Tuesday, February 21, 2017

Balance

You try to not go to sleep being wired from watching too much TV. No late night snacks, caffeine or sugar rushes or dissociating. Despite that the nightmares still happen. There's never a set pattern to them. But at times you suddenly open your eyes and wonder. Am I dissociating? What's real and what isn't?

When was the last time I got a good night's sleep? I can't remember. Usually you try to fall asleep and then wake up every hour. Then by 3 or 4 a.m., you might get one hour of sleep. Many times no. Which means you might go for two or three days before you just collapse from exhaustion. This puts more stress on you for salt and sugar to help stimulate your system. When in fact it does just the opposite.

Is there a cure for PTSD? No there isn't. It's like having any other incurable health problem in the sense of you do your best. But the pain is always there. Triggering things are always there. Let your guard down for a second at the wrong time and some people kill themselves. Why? There's a difference between logically saying suicide is bad and wanting to instantly end pain. I would never do that. But at times though you feel like you're one step short of that.

What's the answer? One thing is to face your trauma history head on as best you can. Denial used to be a massive problem. I still have bad days with it. But now I can admit that I'm a rape survivor, and that I did nothing wrong. But the pain is always there.

Some days I just want quiet. No noise. No being bombarded with pain. No having to feel like it's my responsibility to get rid of Trump and save the world. Actually it's not. I have my avenues online to speak out. Occasionally, something else opens up in media. In the past I would almost always say yes to potential interviews. Now almost always I say no. UNLESS everything about it is positive and it could help somebody. While I'm not a nationally or internationally known name, I have worked in various parts of media (both on air and behind the scenes). So I understand how people can be manipulated for the sake of ratings. I mean, we ARE running a business here.
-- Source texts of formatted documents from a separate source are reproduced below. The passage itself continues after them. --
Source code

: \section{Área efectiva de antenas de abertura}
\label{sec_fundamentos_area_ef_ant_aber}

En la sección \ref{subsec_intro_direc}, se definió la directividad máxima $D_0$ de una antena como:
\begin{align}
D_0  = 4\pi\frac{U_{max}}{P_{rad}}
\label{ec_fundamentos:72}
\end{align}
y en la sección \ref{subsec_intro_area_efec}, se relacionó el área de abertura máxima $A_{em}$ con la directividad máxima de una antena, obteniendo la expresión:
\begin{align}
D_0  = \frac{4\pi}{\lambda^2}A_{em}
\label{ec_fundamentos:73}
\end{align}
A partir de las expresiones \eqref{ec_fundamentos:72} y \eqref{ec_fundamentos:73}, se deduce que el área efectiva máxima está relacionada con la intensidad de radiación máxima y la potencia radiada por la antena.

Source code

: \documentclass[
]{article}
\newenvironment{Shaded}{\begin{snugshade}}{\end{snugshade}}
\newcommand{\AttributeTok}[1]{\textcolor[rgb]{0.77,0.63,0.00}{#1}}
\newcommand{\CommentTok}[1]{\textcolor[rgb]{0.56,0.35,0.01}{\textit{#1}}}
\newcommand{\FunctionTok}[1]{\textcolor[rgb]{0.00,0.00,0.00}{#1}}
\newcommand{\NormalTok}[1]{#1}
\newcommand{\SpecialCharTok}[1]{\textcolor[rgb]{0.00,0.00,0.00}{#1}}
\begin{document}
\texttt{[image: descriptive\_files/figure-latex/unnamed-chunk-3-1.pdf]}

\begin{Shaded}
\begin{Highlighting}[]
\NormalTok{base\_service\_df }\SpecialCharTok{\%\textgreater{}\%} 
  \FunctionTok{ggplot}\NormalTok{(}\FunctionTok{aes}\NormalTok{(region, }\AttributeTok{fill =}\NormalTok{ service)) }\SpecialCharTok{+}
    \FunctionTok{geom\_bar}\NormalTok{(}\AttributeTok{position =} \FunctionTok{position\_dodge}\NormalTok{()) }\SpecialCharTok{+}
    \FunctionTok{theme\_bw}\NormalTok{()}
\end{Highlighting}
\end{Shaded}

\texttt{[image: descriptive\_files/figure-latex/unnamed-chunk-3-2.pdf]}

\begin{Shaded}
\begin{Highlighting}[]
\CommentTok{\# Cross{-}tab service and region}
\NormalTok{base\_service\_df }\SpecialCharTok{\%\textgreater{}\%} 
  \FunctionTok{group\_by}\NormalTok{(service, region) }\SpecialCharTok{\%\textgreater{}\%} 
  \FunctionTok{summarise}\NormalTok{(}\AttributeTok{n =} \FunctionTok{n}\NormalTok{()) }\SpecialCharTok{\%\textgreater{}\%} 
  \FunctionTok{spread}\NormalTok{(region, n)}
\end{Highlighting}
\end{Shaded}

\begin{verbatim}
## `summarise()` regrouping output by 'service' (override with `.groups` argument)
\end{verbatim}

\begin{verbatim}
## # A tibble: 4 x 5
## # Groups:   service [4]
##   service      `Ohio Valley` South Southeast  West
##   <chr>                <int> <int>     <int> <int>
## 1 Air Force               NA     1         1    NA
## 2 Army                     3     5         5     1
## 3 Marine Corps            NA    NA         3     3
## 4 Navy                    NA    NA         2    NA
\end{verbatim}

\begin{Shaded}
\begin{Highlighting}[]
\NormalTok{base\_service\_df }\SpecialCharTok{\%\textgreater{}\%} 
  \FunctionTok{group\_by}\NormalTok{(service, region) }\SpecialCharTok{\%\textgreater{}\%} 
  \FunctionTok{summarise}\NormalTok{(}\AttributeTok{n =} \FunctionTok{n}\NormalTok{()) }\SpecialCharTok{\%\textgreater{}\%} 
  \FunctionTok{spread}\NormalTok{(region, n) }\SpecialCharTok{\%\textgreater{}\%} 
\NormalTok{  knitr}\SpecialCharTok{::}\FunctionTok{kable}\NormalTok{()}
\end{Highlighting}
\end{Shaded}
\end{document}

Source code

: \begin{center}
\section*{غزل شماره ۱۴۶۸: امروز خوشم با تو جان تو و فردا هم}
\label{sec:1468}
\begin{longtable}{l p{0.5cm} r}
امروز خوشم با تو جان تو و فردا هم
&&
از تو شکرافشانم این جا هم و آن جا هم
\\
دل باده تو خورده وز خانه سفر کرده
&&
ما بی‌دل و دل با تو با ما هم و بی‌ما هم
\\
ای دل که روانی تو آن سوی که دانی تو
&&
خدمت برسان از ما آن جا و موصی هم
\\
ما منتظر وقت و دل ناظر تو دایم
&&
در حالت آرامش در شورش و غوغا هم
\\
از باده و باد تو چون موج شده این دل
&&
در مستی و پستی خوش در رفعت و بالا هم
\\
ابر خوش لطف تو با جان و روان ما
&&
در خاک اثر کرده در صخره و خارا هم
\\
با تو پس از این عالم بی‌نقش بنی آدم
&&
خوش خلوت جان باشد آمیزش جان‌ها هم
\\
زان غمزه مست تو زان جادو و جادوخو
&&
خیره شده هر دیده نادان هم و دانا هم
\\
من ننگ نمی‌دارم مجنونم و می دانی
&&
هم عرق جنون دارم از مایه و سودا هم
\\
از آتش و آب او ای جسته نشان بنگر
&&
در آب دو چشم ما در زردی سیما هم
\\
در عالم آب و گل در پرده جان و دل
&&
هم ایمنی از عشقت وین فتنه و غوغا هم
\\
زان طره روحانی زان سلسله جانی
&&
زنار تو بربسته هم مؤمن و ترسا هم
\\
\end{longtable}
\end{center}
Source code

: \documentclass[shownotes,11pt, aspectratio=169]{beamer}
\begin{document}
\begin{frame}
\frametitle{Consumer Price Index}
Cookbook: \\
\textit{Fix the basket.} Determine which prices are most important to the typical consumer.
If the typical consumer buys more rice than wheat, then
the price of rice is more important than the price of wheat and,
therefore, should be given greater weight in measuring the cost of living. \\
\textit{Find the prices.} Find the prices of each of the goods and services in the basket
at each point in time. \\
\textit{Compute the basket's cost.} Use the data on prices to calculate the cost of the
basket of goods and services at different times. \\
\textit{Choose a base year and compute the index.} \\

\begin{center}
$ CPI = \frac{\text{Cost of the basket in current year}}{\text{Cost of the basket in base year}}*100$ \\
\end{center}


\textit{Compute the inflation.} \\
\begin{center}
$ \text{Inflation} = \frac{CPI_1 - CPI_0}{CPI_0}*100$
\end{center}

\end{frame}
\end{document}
Why do people say and do horrible things? I'm not sure. But I do know that nobody forces them to do that. Which means they deal with the consequences of their behavior. There's a long history of horrible abuse in my "immediate" family. Someday when the parents die, if I feel confused and a sense of relief along with sadness am I bad person? I asked my psychiatrist once about this. Her response was no. There's no law that says when someone dies you must say and do certain things. Society may dictate certain behaviors. But you don't have to follow those.
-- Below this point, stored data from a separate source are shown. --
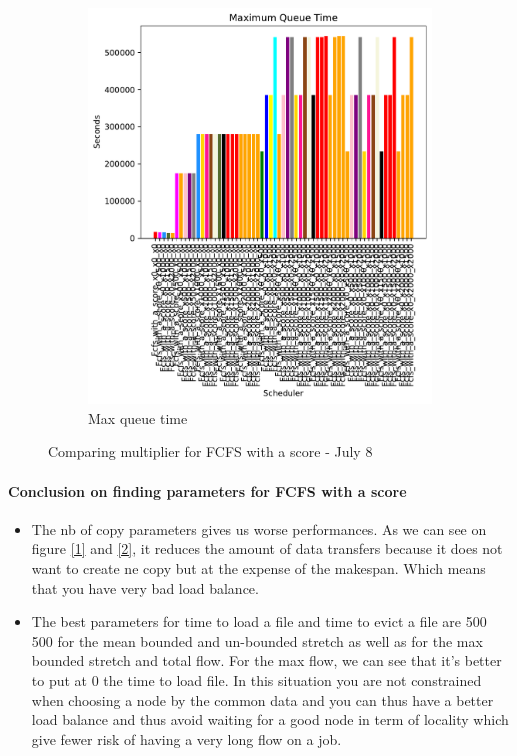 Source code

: \documentclass[a4paper]{article}
\begin{document}
\begin{figure}[H]
\begin{subfigure}[b]{0.4\linewidth}\centering\includegraphics[width=1\linewidth]{MBSS/plot/FCFS_Score_2022-01-24->2022-01-24_Maximum_queue_time_450_128_32_256_4_1024.pdf}\caption{Max queue time}\label{0}\end{subfigure}
\caption{Comparing multiplier for FCFS with a score - July 8}\end{figure}

\paragraph {Conclusion on finding parameters for FCFS with a score}
\begin{itemize}
	\item The nb of copy parameters gives us worse performances. As we can see on figure \ref{1} and \ref{2}, it reduces
	the amount of data transfers because it does not want to create ne copy but at the expense of the makespan. Which means that 
	you have very bad load balance.
	\item The best parameters for time to load a file and time to evict a file are 500 500 for the mean bounded and un-bounded stretch as well as for the max bounded stretch and total flow. For the max flow, we can see that it's better to put at 0 the time to load file. In this situation you are not constrained when choosing a node by the common data and you can thus have a better load balance and thus avoid waiting for a good node in term of locality which give fewer risk of having a very long flow on a job.
\end{itemize}
\end{document}
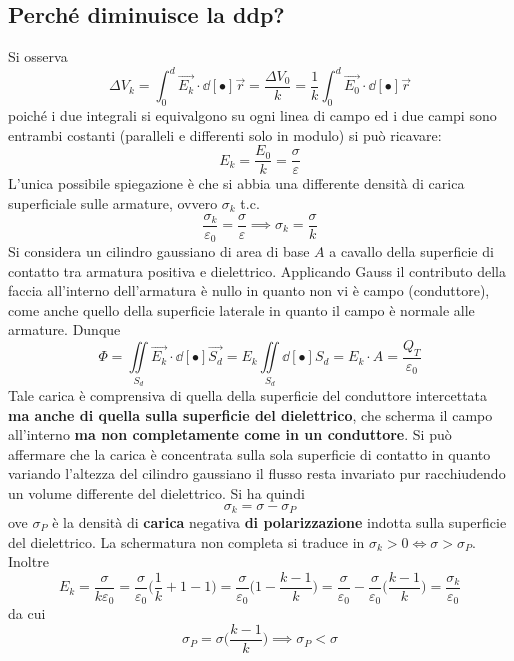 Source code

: \subsection{Perché diminuisce la ddp?}
Si osserva
\[\Delta V_k = \int_0^d \vec{E_k} \cdot \dd[•]{\vec{r}} = \frac{\Delta V_0}{k} = \frac{1}{k} \int_0^d \vec{E_0} \cdot \dd[•]{\vec{r}}\]
poiché i due integrali si equivalgono su ogni linea di campo ed i due campi sono entrambi costanti (paralleli e differenti solo in modulo) si può ricavare:
\[E_k = \frac{E_0}{k} = \frac{\sigma}{\varepsilon}\]
L'unica possibile spiegazione è che si abbia una differente densità di carica superficiale sulle armature, ovvero $\sigma_k$ t.c.
\[\frac{\sigma_k}{\varepsilon_0} = \frac{\sigma}{\varepsilon} \implies \sigma_k = \frac{\sigma}{k}\]
Si considera un cilindro gaussiano di area di base $A$ a cavallo della superficie di contatto tra armatura positiva e dielettrico. Applicando Gauss il contributo della faccia all'interno dell'armatura è nullo in quanto non vi è campo (conduttore), come anche quello della superficie laterale in quanto il campo è normale alle armature. Dunque
\[\Phi = \iint\limits_{S_d} \vec{E_k} \cdot \dd[•]{\vec{S_d}} = E_k \iint\limits_{S_d} \dd[•]{S_d} = E_k \cdot A = \frac{Q_T}{\varepsilon_0}\]
Tale carica è comprensiva di quella della superficie del conduttore intercettata \textbf{ma anche di quella sulla superficie del dielettrico}, che scherma il campo all'interno \textbf{ma non completamente come in un conduttore}. Si può affermare che la carica è concentrata sulla sola superficie di contatto in quanto variando l'altezza del cilindro gaussiano il flusso resta invariato pur racchiudendo un volume differente del dielettrico. Si ha quindi
\[\sigma_k = \sigma - \sigma_P\]
ove $\sigma_P$ è la densità di \textbf{carica} negativa \textbf{di polarizzazione} indotta sulla superficie del dielettrico. La schermatura non completa si traduce in $\sigma_k > 0 \Longleftrightarrow \sigma > \sigma_P$. Inoltre
\[E_k = \frac{\sigma}{k \varepsilon_0} = \frac{\sigma}{\varepsilon_0} \big(\frac{1}{k} + 1 - 1\big) = \frac{\sigma}{\varepsilon_0} \big(1 - \frac{k-1}{k}\big) = \frac{\sigma}{\varepsilon_0} - \frac{\sigma}{\varepsilon_0}\big(\frac{k-1}{k}\big) = \frac{\sigma_k}{\varepsilon_0}\]
da cui
\[\sigma_P = \sigma \big(\frac{k-1}{k}\big) \implies \sigma_P < \sigma\]


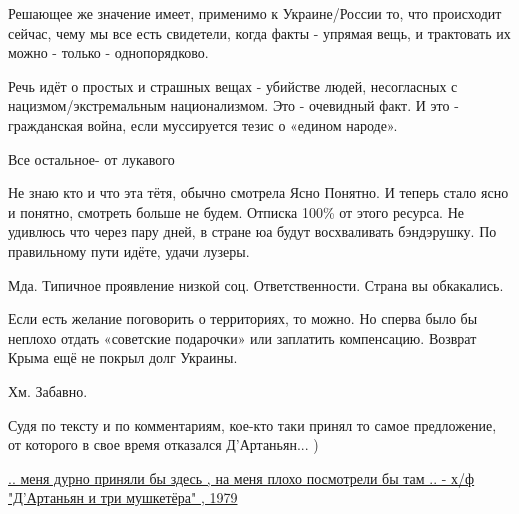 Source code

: \begin{itemize}
Решающее же значение имеет, применимо к Украине/России то, что происходит
сейчас, чему мы все есть свидетели, когда факты - упрямая вещь, и трактовать их
можно - только - однопорядково.

Речь идёт о простых и страшных вещах - убийстве людей, несогласных с
нацизмом/экстремальным национализмом. Это - очевидный факт. И это - гражданская
война, если муссируется тезис о «едином народе».

Все остальное- от лукавого


 

Не знаю кто и что эта тётя, обычно смотрела Ясно Понятно. И теперь стало ясно и
понятно, смотреть больше не будем. Отписка 100\% от этого ресурса. Не удивлюсь
что через пару дней, в стране юа будут восхваливать бэндэрушку. По правильному
пути идёте, удачи лузеры.

 
Мда. Типичное проявление низкой соц. Ответственности. Страна вы обкакались.

 
Если есть желание поговорить о территориях, то можно. Но сперва было бы неплохо отдать «советские подарочки» или заплатить компенсацию. Возврат Крыма ещё не покрыл долг Украины.

 

Хм. Забавно.

Судя по тексту и по комментариям, кое-кто таки принял то самое предложение, от которого в свое время отказался Д'Артаньян... )

\href{https://www.youtube.com/watch?v=jYoisH5XftM}{%
.. меня дурно приняли бы здесь , на меня плохо посмотрели бы там .. - х/ф "Д'Артаньян и три мушкетёра" , 1979%
}


\end{itemize}
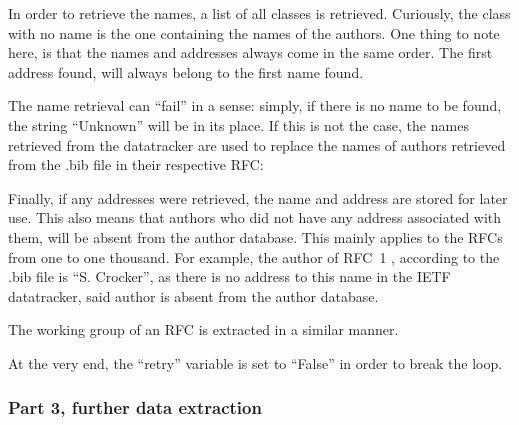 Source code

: \documentclass[a4paper,english]{report}
\begin{document}
In order to retrieve the names, a list of all classes is retrieved. Curiously, the class with no name is the one containing the names of the authors. One thing to note here, is that the names and addresses always come in the same order. The first address found, will always belong to the first name found.\\

\smallskip

\smallskip

The name retrieval can “fail” in a sense: simply, if there is no name to be found, the string “Unknown” will be in its place. If this is not the case, the names retrieved from the datatracker are used to replace the names of authors retrieved from the .bib file in their respective RFC: 
\smallskip

\smallskip
Finally, if any addresses were retrieved, the name and address are stored for later use. This also means that authors who did not have any address associated with them, will be absent from the author database. This mainly applies to the RFCs from one to one thousand.
For example, the author of RFC~1 \cite{RFC0001}, according to the .bib file is “S. Crocker”, as there is no address to this name in the IETF datatracker, said author is absent from the author database. 

\smallskip

\smallskip

The working group of an RFC is extracted in a similar manner.




At the very end, the “retry” variable is set to “False” in order to break the loop.


\subsubsection{Part 3, further data extraction}
\end{document}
How do you deal with your pain and flashbacks? Sometimes when I have moments of clarity I also feel paralyzed. I don't know what to do. Usually I just sit quietly and say I want to feel safe. I want to feel safe in my own home. I don't want to be bombarded with pain.

Protect yourself.


Monday, February 20, 2017

Face Your Trauma History

A holiday here in the States. But, cold and raining as well. Which means lots to catch up on inside. The pain is always there. Try really hard to not dissociate. Don't set yourself up to slip and then literally vanish.

You can't control what horrible people do and say. You can't save the world singlehandedly. But you can set boundaries and try to protect your well being.

You have to fight back. You can't just sit back and do nothing. You have to protect yourself.

Crippling despair still happens. Just face it as best you can and keep going.

Protect yourself.

Saturday, February 18, 2017

Nobody Helped Us

Another day of fighting symptoms. We have circulation pain from heart failure. Arthritis. Cirrhosis of the liver.     Complex dissociative disorder. Some days you feel like you have some sense of balance. On others you're one step short of killing yourself.

That's one key to remember. One tiny trigger not dealt with can lead to suicide. It won't in my case. But in that moment of despair there's a difference between acting logically and acting to end pain.

Protect yourself.

Thursday, February 16, 2017

Lots of Pain

Today we said time to rest. Slept in and managed to do an easy workout. Pain is still there from lots of sources. Later I'll have to make new doctor appointments. It's like exhaustion is always there, no matter what you do.

Protect your well being.

Wednesday, February 15, 2017

Appointments and More

Two doctors appointments and a heart test. The good news? My heart function rate (ejection/fraction rate) is holding steady at 45%. Still below normal and my endurance is still down. But also, my back and leg pain is getting better. I can start to move now and have a little less pain. Is it arthritis? Is it trauma body pain memory? I'm not sure.

Pay attention to tiny things in how you feel. In the past, you'd blow it off. Now, no.

Protect yourself.

Tuesday, February 14, 2017

Chronic Pain

The lower back pain is getting worse. Tomorrow I have 2 doctor appointments. So I'll ask LOTS of questions about this and other problems.

I can walk. But I have to do it slowly.
The slightest shift in weight is painful.
Easy slow stretching is painful.
Now I have pain all thru my hips and all thru my spine.

Is part of it trauma body pain flooding out? I thin it is. But is it something else as well?
I'm not sure. But whatever it is, I don't want to end up with severe pain killer addictions
again.

Hope you're well.

Friday, February 10, 2017

Face Your History

As best you can, face your trauma history head on. UNLESS it endangers you in any way. When  we do, there's nothing to hide behind. The pain is always there. You're one step short of killing yourself. You'll never do it. But the despair is there.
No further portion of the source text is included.